第十六章 标记抗体技术

第十六章标记抗体技术

1、免疫荧光标记技术的概念/所用荧光素的要求/基本原理/操作步骤/注意事项/实际应用

（一）概念：免疫荧光标记技术是指用荧光素对抗体或抗原进行标记，然后用荧光显微镜观察荧光以分析示踪相应的抗原或抗体的方法（二）荧光素要求：作为蛋白质标记用的荧光素须具备①有与蛋白质分子形成稳定共价键的化学基团，而不形成有害产物②荧光效率高，与蛋白质结合的需要量很小③结合物一般在储存条件下稳定，结合后不影响抗体的免疫活性④作为组织学标记，结合物的荧光必须与组织的自发荧光有良好的反衬，以便能清晰地判断结果⑤结合程序简单，能制成直接应用的商品，可长期保存。可用于标记的荧光素有FITC,RB200,四甲基异硫氰酸罗丹明。

（三）基本原理：将荧光素标记在相应的抗体上，直接与相应抗原反应

（四）操作步骤：

①标本制备：

涂片或压印片：细菌培养物、感染动物的组织或血液、脓汁、粪便、尿沉渣

冰冻切片或低温石蜡切片：组织学、细胞学和感染组织

盖玻片：上面培养单层细胞

首要要求是保持抗原的完整性，并尽可能减少形态变化，抗原位置保持不变。
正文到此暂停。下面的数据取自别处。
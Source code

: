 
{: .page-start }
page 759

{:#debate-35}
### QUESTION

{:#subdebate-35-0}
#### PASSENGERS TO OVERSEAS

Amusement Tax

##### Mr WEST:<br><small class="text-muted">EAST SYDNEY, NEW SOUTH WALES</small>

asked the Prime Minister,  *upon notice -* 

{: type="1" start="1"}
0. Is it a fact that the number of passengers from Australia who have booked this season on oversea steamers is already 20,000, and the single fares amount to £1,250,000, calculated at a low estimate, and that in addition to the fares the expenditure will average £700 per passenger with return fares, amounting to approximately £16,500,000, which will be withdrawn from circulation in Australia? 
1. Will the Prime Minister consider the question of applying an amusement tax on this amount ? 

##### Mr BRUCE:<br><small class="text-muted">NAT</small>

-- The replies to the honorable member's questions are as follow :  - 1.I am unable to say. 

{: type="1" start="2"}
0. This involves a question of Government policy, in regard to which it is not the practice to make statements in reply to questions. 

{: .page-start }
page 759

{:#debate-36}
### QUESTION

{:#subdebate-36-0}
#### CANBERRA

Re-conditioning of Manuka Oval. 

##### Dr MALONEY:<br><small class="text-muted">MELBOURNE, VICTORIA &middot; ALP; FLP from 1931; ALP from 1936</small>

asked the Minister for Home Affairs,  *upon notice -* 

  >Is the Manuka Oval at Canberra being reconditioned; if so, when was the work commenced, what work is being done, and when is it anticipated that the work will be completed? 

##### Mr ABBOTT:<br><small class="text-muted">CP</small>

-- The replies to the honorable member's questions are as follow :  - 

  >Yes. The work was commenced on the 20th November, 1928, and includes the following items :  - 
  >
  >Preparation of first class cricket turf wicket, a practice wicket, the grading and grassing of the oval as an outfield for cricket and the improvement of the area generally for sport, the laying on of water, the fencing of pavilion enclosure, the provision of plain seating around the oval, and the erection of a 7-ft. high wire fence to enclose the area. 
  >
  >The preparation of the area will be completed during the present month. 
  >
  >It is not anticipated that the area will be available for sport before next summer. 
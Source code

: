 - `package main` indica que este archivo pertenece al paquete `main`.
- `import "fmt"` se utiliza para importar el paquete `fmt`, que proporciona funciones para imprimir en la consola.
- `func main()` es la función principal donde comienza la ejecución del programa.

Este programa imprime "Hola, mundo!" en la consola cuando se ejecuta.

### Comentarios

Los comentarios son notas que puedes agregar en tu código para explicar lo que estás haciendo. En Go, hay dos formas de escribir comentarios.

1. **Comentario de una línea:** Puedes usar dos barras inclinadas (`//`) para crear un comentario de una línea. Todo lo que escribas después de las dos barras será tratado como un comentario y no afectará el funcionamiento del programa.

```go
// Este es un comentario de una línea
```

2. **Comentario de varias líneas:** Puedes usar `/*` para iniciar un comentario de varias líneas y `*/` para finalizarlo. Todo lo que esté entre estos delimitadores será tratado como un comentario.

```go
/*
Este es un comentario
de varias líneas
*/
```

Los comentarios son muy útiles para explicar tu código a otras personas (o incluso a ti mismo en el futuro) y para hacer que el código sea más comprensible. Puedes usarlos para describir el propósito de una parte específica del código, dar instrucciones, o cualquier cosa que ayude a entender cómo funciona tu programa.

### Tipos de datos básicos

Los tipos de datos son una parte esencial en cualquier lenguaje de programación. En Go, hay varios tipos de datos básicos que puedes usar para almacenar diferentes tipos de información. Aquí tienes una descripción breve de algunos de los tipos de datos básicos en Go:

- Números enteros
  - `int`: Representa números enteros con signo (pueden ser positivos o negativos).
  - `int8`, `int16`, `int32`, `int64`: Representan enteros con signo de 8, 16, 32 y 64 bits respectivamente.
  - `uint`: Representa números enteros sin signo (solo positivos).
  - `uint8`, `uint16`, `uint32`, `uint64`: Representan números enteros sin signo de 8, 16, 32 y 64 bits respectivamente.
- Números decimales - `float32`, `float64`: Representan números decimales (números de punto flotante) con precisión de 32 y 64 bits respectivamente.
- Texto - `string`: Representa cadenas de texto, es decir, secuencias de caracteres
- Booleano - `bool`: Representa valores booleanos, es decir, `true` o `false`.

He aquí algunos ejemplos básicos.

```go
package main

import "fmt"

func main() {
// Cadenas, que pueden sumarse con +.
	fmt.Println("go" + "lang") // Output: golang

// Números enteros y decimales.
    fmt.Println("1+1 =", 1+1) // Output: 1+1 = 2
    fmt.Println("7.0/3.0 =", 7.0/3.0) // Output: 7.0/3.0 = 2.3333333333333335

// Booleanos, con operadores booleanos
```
标本要相当薄，有适当的固定处理方法

②固定：常用丙酮和95%乙醇，室温固定15-30min后，用PBS反复冲洗，干后即可染色。

目的：防止被检材料从玻片上脱落，消除抑制抗原抗体反应的因素。检测细胞内的抗原，用有机溶剂固定可增加细胞膜的通透性而有利于荧光抗体渗入。

③检测：

A、直接法：直接滴加2-4个单位的标记抗体于标本区，置湿盒中，于37度染色30min左右，然后置大量ph7-7.2PBS中漂洗15min，干燥、封载，显微镜镜检

B、间接法：将标本先滴加特异性的抗血清，置湿盒中，于37度作用30min，PBS漂洗5min后，再加入FITC标记的抗抗体，置湿盒中，37度作用30min，PBS漂洗5min，干燥、封载，显微镜观察

（五）注意事项：

①由于荧光容易淬灭，一般仅能维持几个小时，因此，荧光二抗应避光保存，即从加入荧光二抗以后的步骤中都要尽量避光操作。封片后应尽早照相，目前有市售的荧光增强剂，可使荧光在4度保存1-2周仍不淬灭

②常用的荧光素有以下几种：绿色荧光：FITC,Alexa Fluor488和GFP；红色荧光：TRITC,Cy3，Alexa fluor568&594和MitoTrackerRed；蓝色荧光：Hoechst，DAPI；黄色荧光：YFP,Fuo-3和Rhoda-mine123

③不同的荧光素激发的波长不同，因此，选用滤光片时要注意。一般紫外线的激发波长为334-365nm，蓝光的激发波长为435-490nm，绿光的激发波长为546nm左右

④荧光显微镜应提前至少15min打开汞灯预热，关闭30min后方可再开启

⑤免疫荧光的组织要求很高，载玻片即盖玻片要干净无杂质

（六）实际应用：

2、放射免疫分析的概念/所用放射性元素要求/基本原理/操作步骤/

注意事项/实际应用

（一）概念：是将放射性同位素测量的高度敏感性和抗原抗体反应的高度特异性结合起来而建立的一种免疫分析技术

（二）放射性元素的要求：①低序号的常见元素，便于置换化合物中的同种元素进行标记②放射强度低或中等，降低对操作人员的危害③半衰期适中，既能保持检测时间，又便于环境中的处理。常用3H,125I,32P,35S

（三）基本原理：

（四）操作步骤

液相放射免疫测定（放免通常指液相法）

① 试验基本过程：

（1）适量处理待测样品

（2）按一定要求加样，使待测抗原与标记抗原竞相与抗体结合（3）反应平衡后，加入分离剂，将B和F 分开

（4）分别测定B和F的脉冲数

（5）计算B/F值或B%，在标准曲线上查待测抗原的量

2 加样与反应

有平衡饱和法和顺序饱和法

平衡饱和法：将已知量的标记抗原*Ag和待测抗原相结合，然后加入抗血清（Ab），孵育一段时间，使反应达到平衡。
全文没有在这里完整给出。